(Stored data entries)
*****
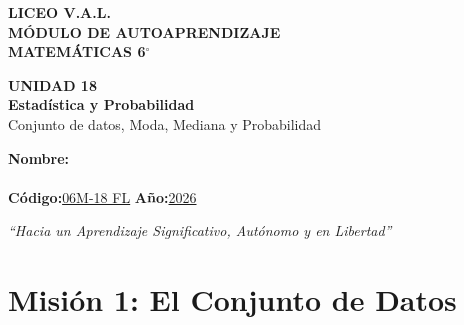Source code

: \documentclass[12pt, letterpaper]{article}
\begin{document}
	
	\begin{center}
		{\Huge\textbf{LICEO V.A.L.}}\\[0.5cm]
		{\LARGE\textbf{MÓDULO DE AUTOAPRENDIZAJE}}\\[0.5cm]
		{\Large\textbf{MATEMÁTICAS 6$^\circ$}}\\[0.5cm]
		\begin{tcolorbox}[colback=valblue!10, colframe=valblue,
			arc=3mm, boxrule=1.5pt]
			\centering
			\Huge\textbf{UNIDAD 18}\\[0.2cm]
			\Large\textbf{Estadística y Probabilidad}\\[0.2cm]
			\large Conjunto de datos, Moda, Mediana y Probabilidad
		\end{tcolorbox}
		\vspace{0.6cm}
		\begin{tcolorbox}[colback=white, colframe=valblue,
			width=12cm, arc=3mm, boxrule=1.5pt]
			\centering\vspace{0.3cm}
			\textbf{Nombre:}\\[0.3cm]
			\underline{\hspace{9cm}}\\[0.5cm]
			\textbf{Código:}\;\underline{06M-18 FL}
			\hspace{1cm}\textbf{Año:}\;\underline{2026}
			\vspace{0.3cm}
		\end{tcolorbox}
		\vspace{0.8cm}
		\textit{``Hacia un Aprendizaje Significativo, Autónomo y en Libertad''}
	\end{center}
	\newpage
	\section*{Misión 1: El Conjunto de Datos}
	
\end{document}
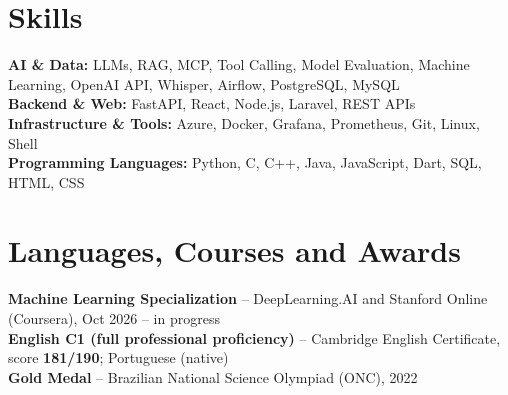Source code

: \documentclass[10pt,a4paper]{article}
\begin{document}
\section*{Skills}

\textbf{AI \& Data:}
LLMs, RAG, MCP, Tool Calling, Model Evaluation, Machine Learning, OpenAI API, Whisper,
Airflow, PostgreSQL, MySQL\\
\textbf{Backend \& Web:}
FastAPI, React, Node.js, Laravel, REST APIs\\
\textbf{Infrastructure \& Tools:}
Azure, Docker, Grafana, Prometheus, Git, Linux, Shell\\
\textbf{Programming Languages:}
Python, C, C++, Java, JavaScript, Dart, SQL, HTML, CSS

\section*{Languages, Courses and Awards}

\textbf{Machine Learning Specialization} -- DeepLearning.AI and Stanford Online (Coursera), Oct 2026 -- in progress\\
\textbf{English C1 (full professional proficiency)} -- Cambridge English Certificate, score \textbf{181/190}; Portuguese (native)\\
\textbf{Gold Medal} -- Brazilian National Science Olympiad (ONC), 2022
\end{document}
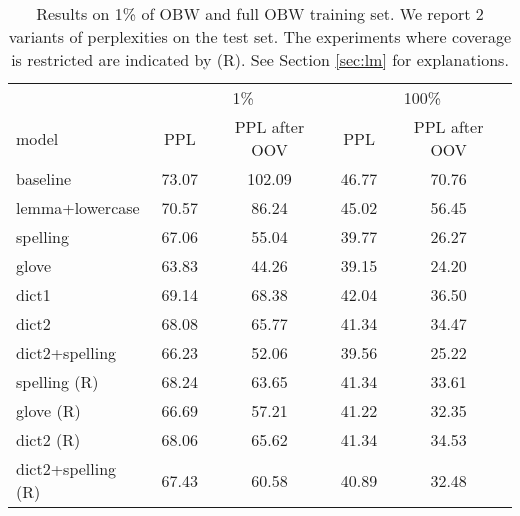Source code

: \begin{table}
\caption{\label{table:obw}Results on 1\% of OBW and full OBW training set. We report 2 variants of perplexities on the test set. The experiments where coverage is restricted are indicated by (R). See Section \ref{sec:lm} for explanations.
}
    \centering
    \begin{tabular}{lcccc}
    \toprule
      & \multicolumn{2}{c}{1\%} & \multicolumn{2}{c}{100\%} \\
      model & PPL & PPL after OOV & PPL & PPL after OOV \\
    \midrule
      baseline & 73.07 & 102.09 & 46.77 & 70.76 \\
    \midrule
      lemma+lowercase & 70.57 & 86.24  & 45.02 & 56.45 \\
      spelling & 67.06 & 55.04 & 39.77 & 26.27 \\
      glove & 63.83 & 44.26 & 39.15 & 24.20 \\
      dict1 & 69.14 & 68.38 & 42.04 & 36.50 \\
      dict2 & 68.08 & 65.77 & 41.34 & 34.47 \\
      dict2+spelling & 66.23 & 52.06 & 39.56 & 25.22 \\ 
    \midrule
      spelling (R) & 68.24 & 63.65 & 41.34 & 33.61 \\
      glove (R) & 66.69 & 57.21 & 41.22 & 32.35 \\
      dict2 (R) & 68.06 & 65.62 & 41.34 & 34.53 \\
      dict2+spelling (R) & 67.43 & 60.58 & 40.89 & 32.48 \\
    \bottomrule
    \end{tabular}

\end{table}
*****
▸ How to complete this task: Gather every line from the entries above where the word "colback" appears, and copy them.

▸ Response:
		\begin{tcolorbox}[colback=valblue!10, colframe=valblue,
		\begin{tcolorbox}[colback=white, colframe=valblue,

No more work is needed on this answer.